In analyzing any deal involving a rehab, investors need access to relevant property comps. Real estate agents can access most of this information on the Multiple Listing Service (MLS), but most investors need to find an alternative database.
At Do Hard Money, we absolutely recommend our own software, Investor’s Edge. Yes, we’re biased, but we firmly believe that we’re justified in this bias. We poured our entire team’s collective real estate experience into creating the best software for investors. This program provides you access to over 90% of the MLS data in the US market, to include tax records, active properties, and sold property information. Simply put, Investor’s Edge provides you the MLS data you need to make informed real estate investment decisions.
Profit Calculator / Advanced Deal Analyzer
Calculating the profit on a house flip may seem straightforward on paper. In reality, accurately estimating all of a deal’s numbers can be extremely challenging for new (and experienced) investors. As a result, we’ve developed the Advanced Deal Analyzer, a house flipping profit calculator.

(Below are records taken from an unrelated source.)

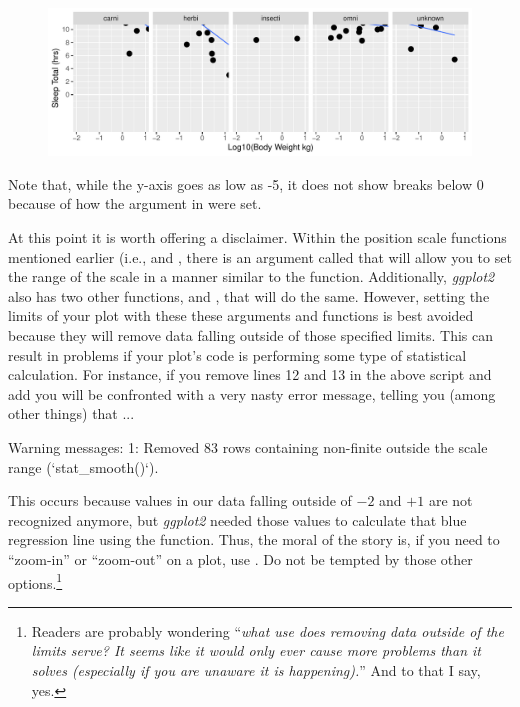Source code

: \vspace{2em}

\begin{figure}[H]
\includegraphics[scale = .75]{graphics/ch2Figs/ggEx_19.pdf}
\end{figure}

\noindent
Note that, while the y-axis goes as low as -5, it does not show breaks below 0 because of how the  argument in  were set.

At this point it is worth offering a disclaimer.  Within the position scale functions mentioned earlier (i.e.,  and , there is an argument called  that will allow you to set the range of the scale in a manner similar to the  function. Additionally, \textit{ggplot2} also has two other functions,  and , that will do the same. However, setting the limits of your plot with these these arguments and functions is best avoided because they will remove data falling outside of those specified limits. This can result in problems if your plot's code is performing some type of statistical calculation. For instance, if you remove lines 12 and 13 in the above script and add  you will be confronted with a very nasty error message, telling you (among other things) that ...

\begin{outR}
Warning messages:
1: Removed 83 rows containing non-finite outside the scale range
(`stat_smooth()`). 
\end{outR}

\noindent
This occurs because values in our data falling outside of $-2$ and $+1$ are not recognized anymore, but \textit{ggplot2} needed those values to calculate that blue regression line using the  function. Thus, the moral of the story is, if you need to ``zoom-in'' or ``zoom-out'' on a plot, use . Do not be tempted by those other options.\footnote{Readers are probably wondering ``\textit{what use does removing data outside of the limits serve? It seems like it would only ever cause more problems than it solves (especially if you are unaware it is happening).}'' And to that I say, yes.}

This proprietary tool does all a deal’s calculations for you, quickly telling you whether a deal will be profitable or not.
With our calculator, investors just need to enter a property’s 1) purchase price, and 2) repair costs. The calculator interacts with our massive database of properties and historical transactions to do everything else. Specifically, after entering these two inputs, the Advanced Deal Analyzer will tell you:
- Whether or not a deal will be profitable
- How much profit you can make
- How much hard money you can qualify to borrow for a deal
These results save a tremendous amount of time by providing a quick assessment of profitability. And, the Analyzer also gives you a detailed breakdown of projected costs. This breakdown gives key insight into a deal’s costs. You can use this insight to maximize your profit by seeing where and how to best commit funds to a deal.
Managing a house rehab can overwhelm new investors. But, this part of your first deal doesn’t need to be an insurmountable obstacle. By A) putting in the up-front work creating a detailed scope of work, and B) heeding the above best-practice tips for supervising GCs, new investors can successfully tackle their first house rehabs.